HENDERSON: So I think in those college towns they'll be concentrated there. And it won't be the same kind of advantage I think that Obama had last time for Sanders this time.

AXELROD: She was concerned about Bernie Sanders ....

HENDERSON: Yeah.

AXELROD: ... we talked about bussing kids back to their home counties. But that's really not -- that's never been a very good model.

COOPER: You've also seen candidates try to kind of lower the expectations games or play the expectations game. I mean there's a bit -- I mean Ted Cruz all along there's been this expectation that he's going to come in first in Iowa. Donald Trump is now kind of trying to downplay it. Whether or not he actually believes he should downplay or not, I don't know.

JEFFREY LORD, TRUMP SUPPORTER: I think he's got it exactly right. If he loses, they go on. And this will fade into the rear-view mirror pretty quickly. If he wins, this is the start of a tank rolling through the primaries. So you know we will see.

VAN JONES, CNN POLITICAL COMMENTATOR: And the fact that we're -- say, I mean I don't know who is going to win tomorrow.

[20:10:01] I know who has already lost. Every political expert has lost. Except for this one. But you know the idea, I remember when Bernie Sanders threw his hat in the ring. The people who didn't yawn, laughed, they thought it was going to be Dennis Kucinich all over again.

You know, just a good auto liberal out there to kind of fly the flag, you know, bound gracefully before he got destroyed by the Clinton machine maybe he would get percent, maybe he would get 10 percent.
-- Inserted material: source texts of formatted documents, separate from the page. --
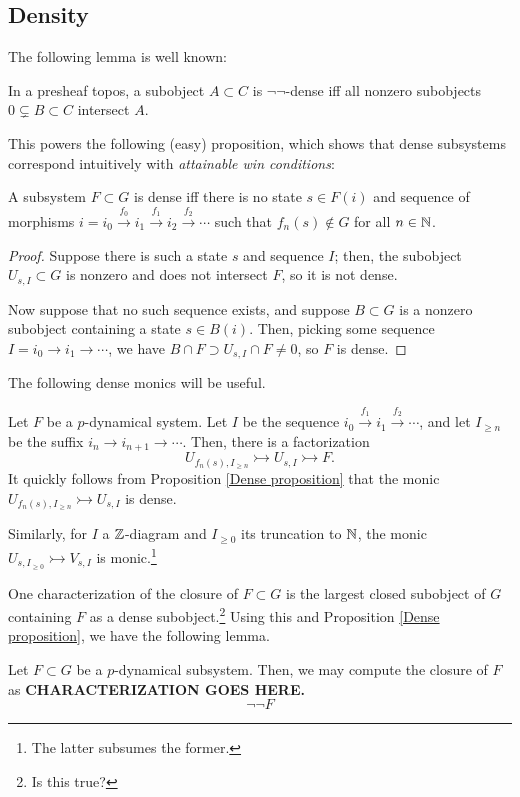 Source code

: \documentclass{amsart}
\begin{document}
\subsection{Density}
The following lemma is well known:
\begin{lemma}
  In a presheaf topos, a subobject $A \subset C$ is $\neg\neg$-dense iff all nonzero subobjects $0 \subsetneq B \subset C$ intersect $A$.
\end{lemma}
This powers the following (easy) proposition, which shows that dense subsystems correspond intuitively with \emph{attainable win conditions}:
\begin{proposition}\label{Dense proposition}
  A subsystem $F \subset G$ is dense iff there is no state $s \in F(i)$ and sequence of morphisms $i = i_0 \xrightarrow{f_0} i_1 \xrightarrow{f_1} i_2 \xrightarrow{f_2} \cdots$ such that $f_n(s) \not \in G$ for all $n \in \mathbb{N}$. 
\end{proposition}
\begin{proof}
  Suppose there is such a state $s$ and sequence $I$;
  then, the subobject $U_{s,I} \subset G$ is nonzero and does not intersect $F$, so it is not dense.

  Now suppose that no such sequence exists, and suppose $B \subset G$ is a nonzero subobject containing a state $s \in B(i)$.
  Then, picking some sequence $I = i_0 \rightarrow i_1 \rightarrow \cdots$, we have $B \cap F \supset U_{s,I} \cap F \neq 0$, so $F$ is dense.
\end{proof}

The following dense monics will be useful.
\begin{example}
  Let $F$ be a $p$-dynamical system.
  Let $I$ be the sequence $i_0 \xrightarrow{f_1} i_1 \xrightarrow{f_2} \cdots$, and let $I_{\geq n}$ be the suffix $i_n \rightarrow i_{n+1} \rightarrow \cdots$.
  Then, there is a factorization
  \[
      U_{f_n(s),I_{\geq n}} \rightarrowtail U_{s,I} \rightarrowtail F.
  \]
  It quickly follows from Proposition \ref{Dense proposition} that the monic $U_{f_n(s),I_{\geq n}} \rightarrowtail U_{s,I}$ is dense.

  Similarly, for $I$ a $\mathbb{Z}$-diagram and $I_{\geq 0}$ its truncation to $\mathbb{N}$, the monic $U_{s,I_{\geq 0}} \rightarrowtail V_{s,I}$ is monic.\footnote{\color{magenta} The latter subsumes the former.}
\end{example}

One characterization of the closure of $F\subset G$ is the largest closed subobject of $G$ containing $F$ as a dense subobject.\footnote{\color{magenta} Is this true?}
Using this and Proposition \ref{Dense proposition}, we have the following lemma.
\begin{lemma}
  Let $F \subset G$ be a $p$-dynamical subsystem.
  Then, we may compute the closure of $F$ as \textbf{CHARACTERIZATION GOES HERE.} 
  \[
    \neg \neg F
  \]
\end{lemma}
\end{document}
But the idea we're sitting here right now, we can't tell if the Clinton machine can take out Bernie Sanders, every political expert on both sides said six months ago, said no way.

AXELROD: In fairness, Can, I think Bernie Sanders has run a spectacular campaign.

JONES: Please.

BORGER: Right.

AXELROD: And I wouldn't take it away from him. But Iowa is a peculiar place. You say how could she be fighting in this battle with a 74-year-old socialist? Well a lot of people go to those caucuses are 74-year-old socialists. So ...

HENDERSON: Right.

S.E. CUPP, CNN POLITICAL COMMENTATOR: But I think tomorrow we'll get our first indication of just how valuable or accurate all of these national polls that we've been basing every single prediction really are. You know, these are people who answer landline phone calls to talk to pollsters. And I'm not sure how accurate that's going to shake out to be for someone like Trump who has been leading in these polls. I think we'll have our first indication tomorrow how the rest of the map is going to look.

If we can ureally use these polls or if we've got this new wave of voters, millennials, you know, 20 to 30, people like 30-40 who don't even have landline phones, who can't be polled. So I think that will be useful for people like us who have been wrong.

PAUL BEGALA, DEMOCRATIC STRATEGIST: Yeah, we have a free society. Free speech. Great.

JONES: I second for that.

BEGALA: There's so many pollsters ...

LORD: I second that.

BEGALA: ... it's a bunch of (inaudible) ...

CUPP: Right. Right.

BEGALA: ... it's a bunch of garbage.

COOPER: How do you mean?

BEGALA: Well, here's one, for example, if you look at the assumptions embedded in a poll. There was a poll of Iowa Democratic caucus goers that suggested 300,000 people would show up. I mean the average is like 120, 140.

CUPP: Never. Right. Right.

BEGALA: Barack Obama blew that out and hit 240.

BORGER: Right. BEGALA: Nobody with a lick of sense thinks that. Somebody got paid for that poll. So God bless her or him. The thing that has struck me, looking at David pointed out, the gold standard of the "Des Moines Register". OK? The political experts as Van said, is something else.

Hillary's people were on a forced march, they were really only for her. It was like a soviet grocery store. There's only one product you have to buy and Bernie was the candidate of passion and emotion.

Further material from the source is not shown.